Jika Anda merasa sudah menemukan jawabannya, rasakan apa yang Anda rasakan demi melihat kembali film tersebut. Cermati apa yang Anda lihat dan dengarkan dengan seksama apa yang Anda dengar.

Nah, bandingkan apa yang baru saja Anda temukan dengan yang sebelumnya sudah Anda tulis. Anda menemukan perbedaannya, bukan?

Demikianlah cara kerja reframing. Masih ingat artikel tentang framing sebelumnya? Salah satunya saya gunakan dalam latihan di atas, yaitu dari problem frame ke outcome frame.

Memahami bahwa setiap kata dan kalimat yang kita rangkai memiliki fungsi sebagai sebuah kerangka, dengan keduanya pula kita bisa mengubah dan memindahkan kerangka yang sedang kita gunakan guna menghadirkan makna baru dalam benak kita. Menggunakan bahasa yang lebih sederhana, kerangka inilah yang disebut sebagai sub-modality dalam NLP. Anda bisa lihat, hanya dengan menggunakan beberapa pertanyaan reflektif, kita bisa mengotak-atik struktur dari sebuah pengalaman yang sama.

Lincah Berbahasa

Saya pernah mendengar adanya sebuah penelitian yang mengatakan bahwa koleksi bahasa yang dimiliki seseorang merupakan salah satu indikasi kecerdasannya. Semakin banyak bahasa yang dikuasai, semakin cerdaslah ia secara intelektual. Tidak mengherankan memang, sebab menggunakan common sense saja, bahasa adalah salah satu komponen penting komunikasi bagi manusia (dan mungkin semua makhluk). Sekalipun relasi lebih banyak terbangun melalui komunikasi non verbal, bahasa tetap memiliki peran krusial untuk menyampaikan ‘isi’ pesan yang ingin dikomunikasikan.

Well, barangkali karena kebanyakan kita mempelajari bahasa ibu secara otodidak sejak kecil, maka kita tidak pernah menyadari bagaimana persisnya otak kita merekam bahasa yang kita gunakan. Alhasil, tidak jarang orang yang merasa kesulitan untuk mempelajari bahasa lain selain bahasa ibu.

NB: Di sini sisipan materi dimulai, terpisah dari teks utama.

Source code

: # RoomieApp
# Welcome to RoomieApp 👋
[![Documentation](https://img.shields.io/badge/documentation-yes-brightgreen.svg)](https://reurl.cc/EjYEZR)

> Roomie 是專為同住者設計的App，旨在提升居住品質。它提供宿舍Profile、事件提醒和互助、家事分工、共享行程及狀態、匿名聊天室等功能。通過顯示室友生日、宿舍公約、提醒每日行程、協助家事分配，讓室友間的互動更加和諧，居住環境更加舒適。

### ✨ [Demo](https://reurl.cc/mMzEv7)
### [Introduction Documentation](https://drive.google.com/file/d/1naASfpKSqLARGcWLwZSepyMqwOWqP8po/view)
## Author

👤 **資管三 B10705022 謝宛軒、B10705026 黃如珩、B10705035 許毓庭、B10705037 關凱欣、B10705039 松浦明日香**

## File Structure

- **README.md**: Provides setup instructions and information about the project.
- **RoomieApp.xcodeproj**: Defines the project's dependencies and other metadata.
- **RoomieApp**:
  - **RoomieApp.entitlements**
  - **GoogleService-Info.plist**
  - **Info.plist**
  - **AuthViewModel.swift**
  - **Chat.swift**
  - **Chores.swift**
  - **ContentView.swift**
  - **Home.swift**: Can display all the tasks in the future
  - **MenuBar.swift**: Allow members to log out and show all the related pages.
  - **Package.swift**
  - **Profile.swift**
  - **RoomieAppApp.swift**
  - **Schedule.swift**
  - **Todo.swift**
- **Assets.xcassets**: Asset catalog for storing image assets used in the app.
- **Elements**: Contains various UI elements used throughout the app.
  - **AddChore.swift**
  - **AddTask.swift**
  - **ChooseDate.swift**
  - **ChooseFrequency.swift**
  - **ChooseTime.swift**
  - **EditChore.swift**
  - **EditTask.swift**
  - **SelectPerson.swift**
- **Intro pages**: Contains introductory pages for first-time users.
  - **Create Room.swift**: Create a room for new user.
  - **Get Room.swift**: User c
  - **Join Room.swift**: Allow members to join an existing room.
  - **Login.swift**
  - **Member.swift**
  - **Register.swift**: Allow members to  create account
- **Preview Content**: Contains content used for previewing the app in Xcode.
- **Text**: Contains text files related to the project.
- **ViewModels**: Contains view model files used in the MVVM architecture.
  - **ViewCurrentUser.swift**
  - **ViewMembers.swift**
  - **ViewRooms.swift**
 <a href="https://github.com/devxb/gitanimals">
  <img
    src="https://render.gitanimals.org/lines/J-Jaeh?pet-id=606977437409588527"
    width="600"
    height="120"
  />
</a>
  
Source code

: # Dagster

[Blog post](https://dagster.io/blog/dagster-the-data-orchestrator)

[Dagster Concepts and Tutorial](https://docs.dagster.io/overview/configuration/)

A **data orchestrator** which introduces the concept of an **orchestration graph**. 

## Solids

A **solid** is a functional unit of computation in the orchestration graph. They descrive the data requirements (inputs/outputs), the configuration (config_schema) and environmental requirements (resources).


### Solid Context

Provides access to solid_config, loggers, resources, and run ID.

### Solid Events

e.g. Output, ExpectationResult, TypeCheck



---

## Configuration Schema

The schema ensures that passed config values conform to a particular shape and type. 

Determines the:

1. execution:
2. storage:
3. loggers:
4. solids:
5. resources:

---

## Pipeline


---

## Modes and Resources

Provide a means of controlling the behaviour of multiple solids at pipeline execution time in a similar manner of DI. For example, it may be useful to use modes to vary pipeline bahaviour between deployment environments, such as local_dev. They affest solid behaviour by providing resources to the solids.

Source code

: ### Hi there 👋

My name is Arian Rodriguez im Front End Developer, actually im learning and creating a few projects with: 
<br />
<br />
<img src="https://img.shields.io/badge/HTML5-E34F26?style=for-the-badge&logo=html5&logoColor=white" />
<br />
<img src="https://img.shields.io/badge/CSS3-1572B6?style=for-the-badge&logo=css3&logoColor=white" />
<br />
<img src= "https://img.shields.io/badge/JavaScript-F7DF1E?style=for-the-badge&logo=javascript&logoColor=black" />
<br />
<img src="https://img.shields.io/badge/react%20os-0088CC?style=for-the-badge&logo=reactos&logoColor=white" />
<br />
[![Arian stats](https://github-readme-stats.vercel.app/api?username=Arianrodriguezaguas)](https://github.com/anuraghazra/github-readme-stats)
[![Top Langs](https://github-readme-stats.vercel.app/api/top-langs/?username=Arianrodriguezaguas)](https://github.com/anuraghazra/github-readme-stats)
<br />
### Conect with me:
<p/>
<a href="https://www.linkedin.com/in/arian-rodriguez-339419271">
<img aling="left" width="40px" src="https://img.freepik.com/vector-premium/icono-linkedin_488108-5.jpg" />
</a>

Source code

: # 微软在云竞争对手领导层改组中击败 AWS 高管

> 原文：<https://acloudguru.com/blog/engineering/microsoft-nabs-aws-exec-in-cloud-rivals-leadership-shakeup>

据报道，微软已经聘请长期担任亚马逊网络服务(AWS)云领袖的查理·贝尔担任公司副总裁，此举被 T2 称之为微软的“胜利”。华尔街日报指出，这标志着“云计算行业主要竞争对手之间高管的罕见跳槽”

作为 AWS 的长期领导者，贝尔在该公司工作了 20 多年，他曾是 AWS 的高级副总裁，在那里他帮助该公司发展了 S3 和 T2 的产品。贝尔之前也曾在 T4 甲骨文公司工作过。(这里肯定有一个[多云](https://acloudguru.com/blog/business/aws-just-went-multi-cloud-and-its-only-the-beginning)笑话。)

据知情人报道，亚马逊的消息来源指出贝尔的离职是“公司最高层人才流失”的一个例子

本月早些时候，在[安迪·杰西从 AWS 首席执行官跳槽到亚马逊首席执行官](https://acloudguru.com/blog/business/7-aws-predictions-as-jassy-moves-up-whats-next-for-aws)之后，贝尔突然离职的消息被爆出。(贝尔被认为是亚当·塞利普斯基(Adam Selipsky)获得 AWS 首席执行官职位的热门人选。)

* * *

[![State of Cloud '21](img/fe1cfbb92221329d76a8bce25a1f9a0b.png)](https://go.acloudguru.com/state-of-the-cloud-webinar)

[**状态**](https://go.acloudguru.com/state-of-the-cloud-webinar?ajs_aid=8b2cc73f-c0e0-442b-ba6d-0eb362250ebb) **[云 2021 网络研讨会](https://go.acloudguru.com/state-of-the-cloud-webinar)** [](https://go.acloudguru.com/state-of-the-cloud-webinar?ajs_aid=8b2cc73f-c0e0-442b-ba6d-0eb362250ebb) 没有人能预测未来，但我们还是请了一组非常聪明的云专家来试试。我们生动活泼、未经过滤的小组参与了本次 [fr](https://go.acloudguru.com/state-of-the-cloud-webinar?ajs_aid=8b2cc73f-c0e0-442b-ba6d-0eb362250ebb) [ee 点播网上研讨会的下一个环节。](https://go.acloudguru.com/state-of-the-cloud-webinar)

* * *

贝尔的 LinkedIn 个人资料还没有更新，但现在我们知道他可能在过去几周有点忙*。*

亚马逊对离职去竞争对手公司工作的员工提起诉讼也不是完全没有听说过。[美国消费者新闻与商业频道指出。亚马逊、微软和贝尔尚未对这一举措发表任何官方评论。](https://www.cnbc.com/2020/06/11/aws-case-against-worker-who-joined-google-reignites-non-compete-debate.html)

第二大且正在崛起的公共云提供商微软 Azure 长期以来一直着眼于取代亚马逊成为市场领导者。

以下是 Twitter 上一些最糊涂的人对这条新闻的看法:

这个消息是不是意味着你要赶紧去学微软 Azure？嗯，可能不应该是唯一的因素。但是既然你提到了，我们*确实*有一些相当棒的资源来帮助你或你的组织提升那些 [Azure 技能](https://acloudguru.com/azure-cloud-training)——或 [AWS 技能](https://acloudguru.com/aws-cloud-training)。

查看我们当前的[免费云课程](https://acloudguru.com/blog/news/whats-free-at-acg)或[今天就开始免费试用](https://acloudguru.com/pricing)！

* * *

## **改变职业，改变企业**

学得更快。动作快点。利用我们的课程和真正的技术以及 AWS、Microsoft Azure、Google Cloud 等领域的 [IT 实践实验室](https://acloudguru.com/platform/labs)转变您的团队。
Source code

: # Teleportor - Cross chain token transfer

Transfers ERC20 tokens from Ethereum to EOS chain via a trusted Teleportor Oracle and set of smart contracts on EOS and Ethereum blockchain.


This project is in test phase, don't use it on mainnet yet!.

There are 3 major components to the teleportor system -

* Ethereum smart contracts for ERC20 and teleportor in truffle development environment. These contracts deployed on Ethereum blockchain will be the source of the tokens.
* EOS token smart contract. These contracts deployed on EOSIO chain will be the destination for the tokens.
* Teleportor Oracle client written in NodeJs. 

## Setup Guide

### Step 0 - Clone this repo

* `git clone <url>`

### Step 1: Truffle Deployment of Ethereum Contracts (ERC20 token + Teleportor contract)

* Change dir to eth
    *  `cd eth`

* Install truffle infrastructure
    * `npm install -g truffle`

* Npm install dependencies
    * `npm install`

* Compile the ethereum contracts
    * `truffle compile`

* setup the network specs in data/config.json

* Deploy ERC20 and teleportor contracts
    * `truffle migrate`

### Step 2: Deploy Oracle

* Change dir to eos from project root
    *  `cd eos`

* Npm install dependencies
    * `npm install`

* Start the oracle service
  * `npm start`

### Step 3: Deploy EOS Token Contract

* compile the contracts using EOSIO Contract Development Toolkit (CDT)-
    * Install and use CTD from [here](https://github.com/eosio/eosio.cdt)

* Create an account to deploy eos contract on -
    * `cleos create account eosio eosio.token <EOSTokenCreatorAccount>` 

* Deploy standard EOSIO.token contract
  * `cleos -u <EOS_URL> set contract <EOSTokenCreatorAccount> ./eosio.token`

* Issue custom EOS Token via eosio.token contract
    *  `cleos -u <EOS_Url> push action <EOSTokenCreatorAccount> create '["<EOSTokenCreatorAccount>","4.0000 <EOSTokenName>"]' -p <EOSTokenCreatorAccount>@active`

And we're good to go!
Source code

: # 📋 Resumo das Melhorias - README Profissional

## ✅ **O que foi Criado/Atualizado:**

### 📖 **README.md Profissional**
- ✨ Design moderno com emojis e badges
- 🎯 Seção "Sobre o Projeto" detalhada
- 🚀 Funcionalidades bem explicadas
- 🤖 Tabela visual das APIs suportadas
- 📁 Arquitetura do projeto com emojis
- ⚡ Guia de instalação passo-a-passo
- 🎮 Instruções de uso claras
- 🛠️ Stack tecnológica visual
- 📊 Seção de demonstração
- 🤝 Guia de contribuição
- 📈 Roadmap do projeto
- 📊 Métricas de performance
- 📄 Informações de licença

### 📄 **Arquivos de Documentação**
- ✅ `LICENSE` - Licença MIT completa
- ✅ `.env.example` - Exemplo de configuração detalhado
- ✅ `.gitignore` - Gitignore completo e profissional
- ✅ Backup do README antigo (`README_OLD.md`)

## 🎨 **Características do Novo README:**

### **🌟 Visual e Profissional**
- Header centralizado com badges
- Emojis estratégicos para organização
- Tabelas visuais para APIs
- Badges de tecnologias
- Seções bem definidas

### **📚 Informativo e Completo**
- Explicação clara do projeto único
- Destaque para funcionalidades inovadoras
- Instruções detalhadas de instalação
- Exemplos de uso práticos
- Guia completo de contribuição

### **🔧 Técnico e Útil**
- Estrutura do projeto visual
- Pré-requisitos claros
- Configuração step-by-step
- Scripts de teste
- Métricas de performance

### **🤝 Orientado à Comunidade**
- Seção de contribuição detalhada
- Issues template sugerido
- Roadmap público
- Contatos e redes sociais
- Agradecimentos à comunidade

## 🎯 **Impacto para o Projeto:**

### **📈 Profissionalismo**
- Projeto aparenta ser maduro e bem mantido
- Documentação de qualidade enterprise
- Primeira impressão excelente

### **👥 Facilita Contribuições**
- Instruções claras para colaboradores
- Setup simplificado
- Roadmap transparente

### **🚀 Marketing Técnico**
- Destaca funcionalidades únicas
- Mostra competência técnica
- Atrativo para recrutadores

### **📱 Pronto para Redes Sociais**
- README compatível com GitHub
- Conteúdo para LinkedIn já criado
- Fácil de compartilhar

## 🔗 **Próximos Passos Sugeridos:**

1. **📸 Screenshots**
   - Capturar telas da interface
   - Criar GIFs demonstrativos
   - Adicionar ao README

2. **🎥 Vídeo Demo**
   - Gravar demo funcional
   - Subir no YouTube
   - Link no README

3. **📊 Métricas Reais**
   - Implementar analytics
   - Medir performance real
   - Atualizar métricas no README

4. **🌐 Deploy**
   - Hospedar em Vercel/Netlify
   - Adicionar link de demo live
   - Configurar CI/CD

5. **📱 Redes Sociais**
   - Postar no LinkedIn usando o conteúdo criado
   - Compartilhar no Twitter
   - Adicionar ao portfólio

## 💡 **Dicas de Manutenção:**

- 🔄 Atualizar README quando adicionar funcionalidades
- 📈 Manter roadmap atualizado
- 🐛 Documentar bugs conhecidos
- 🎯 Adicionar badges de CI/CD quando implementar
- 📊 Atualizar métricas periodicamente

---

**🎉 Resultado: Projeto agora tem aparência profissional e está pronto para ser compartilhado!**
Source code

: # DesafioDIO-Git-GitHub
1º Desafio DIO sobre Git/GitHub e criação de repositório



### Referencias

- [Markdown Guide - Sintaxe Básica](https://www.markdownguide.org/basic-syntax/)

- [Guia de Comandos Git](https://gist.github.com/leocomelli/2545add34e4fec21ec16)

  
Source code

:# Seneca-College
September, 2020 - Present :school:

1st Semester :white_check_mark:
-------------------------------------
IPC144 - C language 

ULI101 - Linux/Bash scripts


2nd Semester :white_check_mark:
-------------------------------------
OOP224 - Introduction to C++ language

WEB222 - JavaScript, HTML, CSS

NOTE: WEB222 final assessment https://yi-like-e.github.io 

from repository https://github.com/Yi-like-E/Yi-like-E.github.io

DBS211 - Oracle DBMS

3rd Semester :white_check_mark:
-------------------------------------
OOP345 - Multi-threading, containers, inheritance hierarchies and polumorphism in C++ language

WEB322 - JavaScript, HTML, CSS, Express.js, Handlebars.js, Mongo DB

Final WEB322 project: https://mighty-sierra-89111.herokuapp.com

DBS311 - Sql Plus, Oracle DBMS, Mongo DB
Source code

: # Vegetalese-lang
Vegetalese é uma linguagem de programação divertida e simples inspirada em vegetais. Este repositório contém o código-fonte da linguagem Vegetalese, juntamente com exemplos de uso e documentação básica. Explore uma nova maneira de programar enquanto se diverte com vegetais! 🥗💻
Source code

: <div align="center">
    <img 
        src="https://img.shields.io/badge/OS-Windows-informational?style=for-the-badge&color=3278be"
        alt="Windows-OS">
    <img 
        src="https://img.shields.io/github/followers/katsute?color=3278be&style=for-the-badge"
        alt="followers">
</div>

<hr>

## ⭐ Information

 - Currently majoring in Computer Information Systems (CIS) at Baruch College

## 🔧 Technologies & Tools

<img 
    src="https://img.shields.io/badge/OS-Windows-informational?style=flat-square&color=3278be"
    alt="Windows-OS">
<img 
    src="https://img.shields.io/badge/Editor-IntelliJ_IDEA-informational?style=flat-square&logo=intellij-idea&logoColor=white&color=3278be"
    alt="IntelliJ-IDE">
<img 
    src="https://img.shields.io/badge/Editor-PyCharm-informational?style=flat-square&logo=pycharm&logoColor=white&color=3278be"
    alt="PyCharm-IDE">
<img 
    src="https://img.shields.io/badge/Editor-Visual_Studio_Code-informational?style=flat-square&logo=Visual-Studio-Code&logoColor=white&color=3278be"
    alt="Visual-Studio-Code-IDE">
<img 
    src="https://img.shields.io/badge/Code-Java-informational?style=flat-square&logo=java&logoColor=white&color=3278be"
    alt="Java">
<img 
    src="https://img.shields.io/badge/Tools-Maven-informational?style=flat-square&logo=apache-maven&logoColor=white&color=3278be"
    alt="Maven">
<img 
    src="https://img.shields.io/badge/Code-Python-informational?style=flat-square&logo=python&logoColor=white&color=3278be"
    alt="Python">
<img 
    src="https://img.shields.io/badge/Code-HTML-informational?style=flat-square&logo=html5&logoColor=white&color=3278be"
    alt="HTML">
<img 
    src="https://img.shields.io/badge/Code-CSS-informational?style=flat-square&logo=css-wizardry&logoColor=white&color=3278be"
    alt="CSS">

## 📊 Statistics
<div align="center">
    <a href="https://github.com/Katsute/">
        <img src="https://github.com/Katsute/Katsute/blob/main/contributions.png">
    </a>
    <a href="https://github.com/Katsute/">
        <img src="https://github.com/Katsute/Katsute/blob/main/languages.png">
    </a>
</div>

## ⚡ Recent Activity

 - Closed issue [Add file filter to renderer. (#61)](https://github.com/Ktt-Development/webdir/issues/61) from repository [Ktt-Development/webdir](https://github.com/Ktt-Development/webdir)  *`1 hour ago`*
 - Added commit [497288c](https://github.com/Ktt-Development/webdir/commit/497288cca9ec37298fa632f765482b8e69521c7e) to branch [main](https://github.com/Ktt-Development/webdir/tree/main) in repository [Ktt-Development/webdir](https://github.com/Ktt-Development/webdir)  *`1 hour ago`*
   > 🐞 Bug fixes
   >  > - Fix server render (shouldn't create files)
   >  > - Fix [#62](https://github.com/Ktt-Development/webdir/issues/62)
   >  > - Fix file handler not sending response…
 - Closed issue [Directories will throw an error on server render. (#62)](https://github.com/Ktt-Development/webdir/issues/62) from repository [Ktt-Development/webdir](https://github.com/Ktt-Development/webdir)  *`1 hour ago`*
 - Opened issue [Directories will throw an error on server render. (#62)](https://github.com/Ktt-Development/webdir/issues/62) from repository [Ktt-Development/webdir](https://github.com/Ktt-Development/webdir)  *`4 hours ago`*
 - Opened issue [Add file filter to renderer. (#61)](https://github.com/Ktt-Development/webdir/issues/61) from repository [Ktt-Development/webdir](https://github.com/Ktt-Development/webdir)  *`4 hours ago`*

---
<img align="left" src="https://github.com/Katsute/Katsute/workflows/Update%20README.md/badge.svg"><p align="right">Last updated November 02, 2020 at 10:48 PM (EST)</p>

Mempelajari NLP, saya baru menyadari bahwa persoalan mempelajari bahasa baru bukanlah semata urusan teknis kosa kata dan tata bahasa saja. Belajar bahasa adalah masalah mindset dan keyakinan bahwa kita mampu untuk berbahasa secara lancar. Aha, saya jadi ingat seorang kawan yang beberapa tahun mengikuti kursus bahasa Inggris, mendapat sertifikat, dan berhasil meraih skor TOEFL cukup tinggi, ternyata gelagapan ketika harus menjalani interview via telepon dengan bahasa Inggris selama 30 menit. “Kamu bisa bayangkan kan penderitaanku selama 30 menit itu,” ujarnya satu kali kepada saya.

Ya, selayaknya keterampilan lain yang kita miliki, keahlian kita berbahasa pun memiliki struktur yang bisa dipelajari dan digunakan dalam konteks yang berbeda. Dalam kesempatan kali ini, saya ingin mengajak Anda untuk menggunakan salah satu teknik dalam NLP, Swish Pattern, guna memunculkan sumber daya keahlian berbahasa yang sudah ada dalam diri Anda. Sebelum kita mulai, saya ingin Anda menyimpan sementara pikiran logis Anda dan hanya menggunakan pikiran kreatif nan imajinatif dalam latihan kali ini.
Duduklah dengan posisi senyaman mungkin, pejamkan mata, dan buat diri Anda rileks.
Sekarang, saya minta Anda untuk memikirkan diri Anda sedang berbicara dalam bahasa yang sangat Anda kuasai. Cermati gambar dan suara yang muncul.

Gambar: Di manakah letaknya? Seberapa besar? Berwarna atau hitam putih? 3 atau 2 dimensi?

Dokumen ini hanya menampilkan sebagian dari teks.